■ YOUR TASK
All of the data that follows should be given again exactly, without its images.

━━━ EXTRACTED ENTRIES

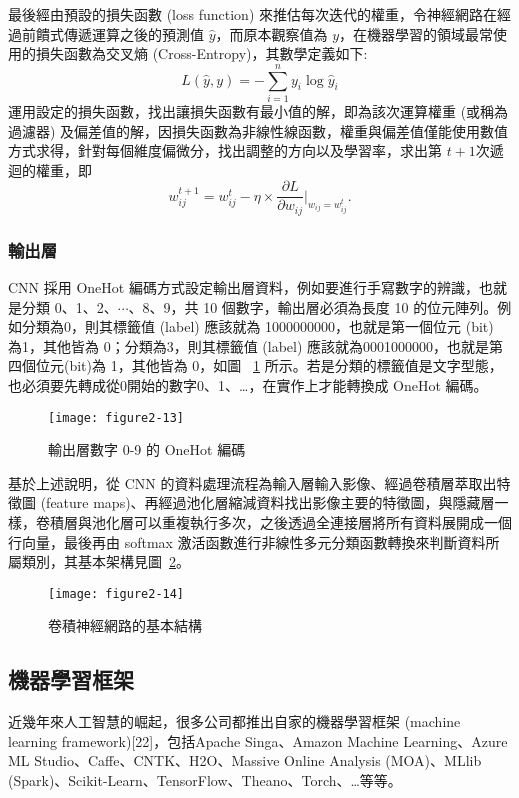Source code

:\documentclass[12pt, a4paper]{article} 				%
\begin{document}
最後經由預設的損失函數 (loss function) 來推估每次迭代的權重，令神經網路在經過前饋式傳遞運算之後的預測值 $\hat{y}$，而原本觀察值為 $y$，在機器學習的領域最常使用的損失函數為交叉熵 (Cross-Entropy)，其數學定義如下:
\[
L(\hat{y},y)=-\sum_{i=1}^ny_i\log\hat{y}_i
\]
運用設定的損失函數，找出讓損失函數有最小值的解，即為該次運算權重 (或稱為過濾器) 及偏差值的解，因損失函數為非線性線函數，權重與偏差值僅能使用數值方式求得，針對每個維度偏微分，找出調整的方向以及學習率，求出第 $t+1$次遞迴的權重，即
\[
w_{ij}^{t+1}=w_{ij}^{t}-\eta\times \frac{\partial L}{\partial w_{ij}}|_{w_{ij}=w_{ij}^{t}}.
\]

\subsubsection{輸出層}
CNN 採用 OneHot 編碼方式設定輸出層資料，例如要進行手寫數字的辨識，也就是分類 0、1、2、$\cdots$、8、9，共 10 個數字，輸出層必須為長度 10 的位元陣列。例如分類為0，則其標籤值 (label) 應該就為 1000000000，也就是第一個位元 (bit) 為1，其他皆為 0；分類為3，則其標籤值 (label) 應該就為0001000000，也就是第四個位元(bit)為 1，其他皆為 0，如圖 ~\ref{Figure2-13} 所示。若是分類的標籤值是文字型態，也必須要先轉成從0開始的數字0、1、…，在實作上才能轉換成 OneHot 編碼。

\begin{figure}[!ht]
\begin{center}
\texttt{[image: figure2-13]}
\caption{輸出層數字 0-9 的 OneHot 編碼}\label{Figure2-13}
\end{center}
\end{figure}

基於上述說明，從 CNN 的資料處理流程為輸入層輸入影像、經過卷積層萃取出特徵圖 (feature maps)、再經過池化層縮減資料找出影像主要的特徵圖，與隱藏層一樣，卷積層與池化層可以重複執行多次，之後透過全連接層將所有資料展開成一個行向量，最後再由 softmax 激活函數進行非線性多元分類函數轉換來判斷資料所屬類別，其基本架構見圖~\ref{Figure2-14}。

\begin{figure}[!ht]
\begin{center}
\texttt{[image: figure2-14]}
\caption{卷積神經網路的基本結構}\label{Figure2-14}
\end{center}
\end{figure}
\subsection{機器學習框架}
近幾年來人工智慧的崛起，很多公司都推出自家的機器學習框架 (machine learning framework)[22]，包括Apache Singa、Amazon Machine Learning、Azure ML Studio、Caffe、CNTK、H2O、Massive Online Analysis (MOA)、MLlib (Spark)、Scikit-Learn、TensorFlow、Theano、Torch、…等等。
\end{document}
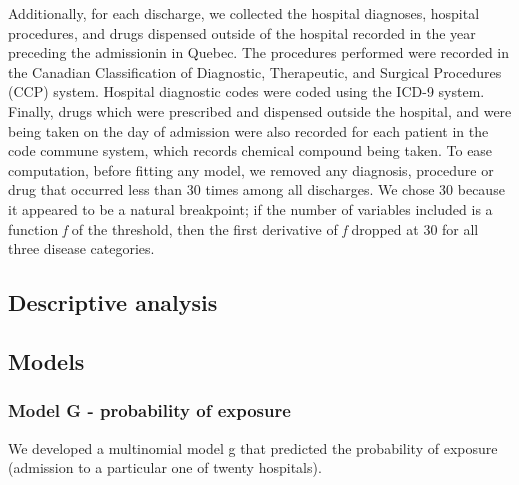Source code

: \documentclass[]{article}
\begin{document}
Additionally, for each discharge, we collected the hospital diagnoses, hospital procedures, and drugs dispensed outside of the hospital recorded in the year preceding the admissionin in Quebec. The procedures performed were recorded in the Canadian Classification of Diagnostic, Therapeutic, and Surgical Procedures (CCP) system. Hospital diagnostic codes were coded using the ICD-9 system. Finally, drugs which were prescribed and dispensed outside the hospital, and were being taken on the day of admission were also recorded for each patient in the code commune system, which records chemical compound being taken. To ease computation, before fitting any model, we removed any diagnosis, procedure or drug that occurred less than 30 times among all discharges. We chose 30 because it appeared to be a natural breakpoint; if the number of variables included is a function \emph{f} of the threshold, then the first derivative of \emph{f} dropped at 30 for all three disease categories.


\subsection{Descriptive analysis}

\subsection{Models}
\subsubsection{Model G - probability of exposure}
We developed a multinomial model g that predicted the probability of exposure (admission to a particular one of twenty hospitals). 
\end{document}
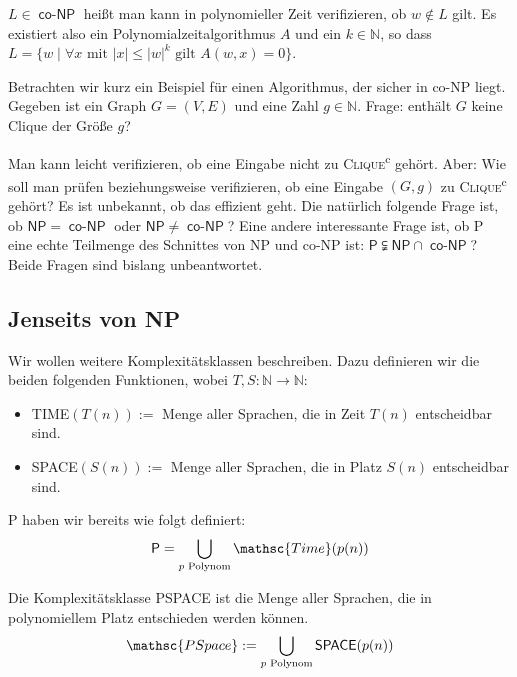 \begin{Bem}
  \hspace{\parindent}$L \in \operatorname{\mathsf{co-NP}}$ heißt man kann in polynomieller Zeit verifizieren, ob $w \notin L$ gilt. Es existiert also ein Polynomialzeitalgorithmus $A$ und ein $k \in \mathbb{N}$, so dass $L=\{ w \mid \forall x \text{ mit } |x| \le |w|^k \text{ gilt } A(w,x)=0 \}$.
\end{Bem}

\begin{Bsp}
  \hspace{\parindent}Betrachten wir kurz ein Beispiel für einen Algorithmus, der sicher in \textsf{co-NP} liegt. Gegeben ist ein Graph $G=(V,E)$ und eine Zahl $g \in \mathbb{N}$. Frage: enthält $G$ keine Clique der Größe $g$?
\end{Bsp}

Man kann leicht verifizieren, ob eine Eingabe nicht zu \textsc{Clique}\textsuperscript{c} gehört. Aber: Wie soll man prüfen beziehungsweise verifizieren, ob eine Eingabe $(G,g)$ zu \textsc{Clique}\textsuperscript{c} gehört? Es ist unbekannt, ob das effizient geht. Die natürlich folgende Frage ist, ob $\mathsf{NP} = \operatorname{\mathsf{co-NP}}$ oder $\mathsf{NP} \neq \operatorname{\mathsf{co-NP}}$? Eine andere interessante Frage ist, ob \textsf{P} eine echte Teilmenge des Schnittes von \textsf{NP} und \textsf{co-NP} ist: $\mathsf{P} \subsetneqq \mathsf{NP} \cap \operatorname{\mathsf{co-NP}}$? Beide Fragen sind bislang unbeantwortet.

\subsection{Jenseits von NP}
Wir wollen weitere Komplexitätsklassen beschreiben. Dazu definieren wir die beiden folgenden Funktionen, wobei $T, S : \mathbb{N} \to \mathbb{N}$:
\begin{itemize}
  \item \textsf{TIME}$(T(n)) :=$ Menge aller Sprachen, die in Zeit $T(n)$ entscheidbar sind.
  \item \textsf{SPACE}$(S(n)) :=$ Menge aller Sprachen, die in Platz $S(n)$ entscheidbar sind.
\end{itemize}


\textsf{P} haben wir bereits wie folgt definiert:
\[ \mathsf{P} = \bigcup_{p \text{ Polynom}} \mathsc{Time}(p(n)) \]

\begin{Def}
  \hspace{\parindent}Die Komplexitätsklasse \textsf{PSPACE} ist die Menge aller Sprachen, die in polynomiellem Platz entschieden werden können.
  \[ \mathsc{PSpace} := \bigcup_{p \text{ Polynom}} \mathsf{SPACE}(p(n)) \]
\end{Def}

━━━━━━

■ TASK SOLUTION
Source code

:\documentclass[12pt, a4paper]{article} 				%
\begin{document}
最後經由預設的損失函數 (loss function) 來推估每次迭代的權重，令神經網路在經過前饋式傳遞運算之後的預測值 $\hat{y}$，而原本觀察值為 $y$，在機器學習的領域最常使用的損失函數為交叉熵 (Cross-Entropy)，其數學定義如下:
\[
L(\hat{y},y)=-\sum_{i=1}^ny_i\log\hat{y}_i
\]
運用設定的損失函數，找出讓損失函數有最小值的解，即為該次運算權重 (或稱為過濾器) 及偏差值的解，因損失函數為非線性線函數，權重與偏差值僅能使用數值方式求得，針對每個維度偏微分，找出調整的方向以及學習率，求出第 $t+1$次遞迴的權重，即
\[
w_{ij}^{t+1}=w_{ij}^{t}-\eta\times \frac{\partial L}{\partial w_{ij}}|_{w_{ij}=w_{ij}^{t}}.
\]

\subsubsection{輸出層}
CNN 採用 OneHot 編碼方式設定輸出層資料，例如要進行手寫數字的辨識，也就是分類 0、1、2、$\cdots$、8、9，共 10 個數字，輸出層必須為長度 10 的位元陣列。例如分類為0，則其標籤值 (label) 應該就為 1000000000，也就是第一個位元 (bit) 為1，其他皆為 0；分類為3，則其標籤值 (label) 應該就為0001000000，也就是第四個位元(bit)為 1，其他皆為 0，如圖 ~\ref{Figure2-13} 所示。若是分類的標籤值是文字型態，也必須要先轉成從0開始的數字0、1、…，在實作上才能轉換成 OneHot 編碼。

\begin{figure}[!ht]
\begin{center}
\texttt{[image: figure2-13]}
\caption{輸出層數字 0-9 的 OneHot 編碼}\label{Figure2-13}
\end{center}
\end{figure}

基於上述說明，從 CNN 的資料處理流程為輸入層輸入影像、經過卷積層萃取出特徵圖 (feature maps)、再經過池化層縮減資料找出影像主要的特徵圖，與隱藏層一樣，卷積層與池化層可以重複執行多次，之後透過全連接層將所有資料展開成一個行向量，最後再由 softmax 激活函數進行非線性多元分類函數轉換來判斷資料所屬類別，其基本架構見圖~\ref{Figure2-14}。

\begin{figure}[!ht]
\begin{center}
\texttt{[image: figure2-14]}
\caption{卷積神經網路的基本結構}\label{Figure2-14}
\end{center}
\end{figure}
\subsection{機器學習框架}
近幾年來人工智慧的崛起，很多公司都推出自家的機器學習框架 (machine learning framework)[22]，包括Apache Singa、Amazon Machine Learning、Azure ML Studio、Caffe、CNTK、H2O、Massive Online Analysis (MOA)、MLlib (Spark)、Scikit-Learn、TensorFlow、Theano、Torch、…等等。
\end{document}
Source code

: \documentclass[]{article}
\begin{document}
Additionally, for each discharge, we collected the hospital diagnoses, hospital procedures, and drugs dispensed outside of the hospital recorded in the year preceding the admissionin in Quebec. The procedures performed were recorded in the Canadian Classification of Diagnostic, Therapeutic, and Surgical Procedures (CCP) system. Hospital diagnostic codes were coded using the ICD-9 system. Finally, drugs which were prescribed and dispensed outside the hospital, and were being taken on the day of admission were also recorded for each patient in the code commune system, which records chemical compound being taken. To ease computation, before fitting any model, we removed any diagnosis, procedure or drug that occurred less than 30 times among all discharges. We chose 30 because it appeared to be a natural breakpoint; if the number of variables included is a function \emph{f} of the threshold, then the first derivative of \emph{f} dropped at 30 for all three disease categories.


\subsection{Descriptive analysis}

\subsection{Models}
\subsubsection{Model G - probability of exposure}
We developed a multinomial model g that predicted the probability of exposure (admission to a particular one of twenty hospitals). 
\end{document}
 \begin{Bem}
  \hspace{\parindent}$L \in \operatorname{\mathsf{co-NP}}$ heißt man kann in polynomieller Zeit verifizieren, ob $w \notin L$ gilt. Es existiert also ein Polynomialzeitalgorithmus $A$ und ein $k \in \mathbb{N}$, so dass $L=\{ w \mid \forall x \text{ mit } |x| \le |w|^k \text{ gilt } A(w,x)=0 \}$.
\end{Bem}

\begin{Bsp}
  \hspace{\parindent}Betrachten wir kurz ein Beispiel für einen Algorithmus, der sicher in \textsf{co-NP} liegt. Gegeben ist ein Graph $G=(V,E)$ und eine Zahl $g \in \mathbb{N}$. Frage: enthält $G$ keine Clique der Größe $g$?
\end{Bsp}

Man kann leicht verifizieren, ob eine Eingabe nicht zu \textsc{Clique}\textsuperscript{c} gehört. Aber: Wie soll man prüfen beziehungsweise verifizieren, ob eine Eingabe $(G,g)$ zu \textsc{Clique}\textsuperscript{c} gehört? Es ist unbekannt, ob das effizient geht. Die natürlich folgende Frage ist, ob $\mathsf{NP} = \operatorname{\mathsf{co-NP}}$ oder $\mathsf{NP} \neq \operatorname{\mathsf{co-NP}}$? Eine andere interessante Frage ist, ob \textsf{P} eine echte Teilmenge des Schnittes von \textsf{NP} und \textsf{co-NP} ist: $\mathsf{P} \subsetneqq \mathsf{NP} \cap \operatorname{\mathsf{co-NP}}$? Beide Fragen sind bislang unbeantwortet.

\subsection{Jenseits von NP}
Wir wollen weitere Komplexitätsklassen beschreiben. Dazu definieren wir die beiden folgenden Funktionen, wobei $T, S : \mathbb{N} \to \mathbb{N}$:
\begin{itemize}
  \item \textsf{TIME}$(T(n)) :=$ Menge aller Sprachen, die in Zeit $T(n)$ entscheidbar sind.
  \item \textsf{SPACE}$(S(n)) :=$ Menge aller Sprachen, die in Platz $S(n)$ entscheidbar sind.
\end{itemize}


\textsf{P} haben wir bereits wie folgt definiert:
\[ \mathsf{P} = \bigcup_{p \text{ Polynom}} \mathsc{Time}(p(n)) \]

\begin{Def}
  \hspace{\parindent}Die Komplexitätsklasse \textsf{PSPACE} ist die Menge aller Sprachen, die in polynomiellem Platz entschieden werden können.
  \[ \mathsc{PSpace} := \bigcup_{p \text{ Polynom}} \mathsf{SPACE}(p(n)) \]
\end{Def}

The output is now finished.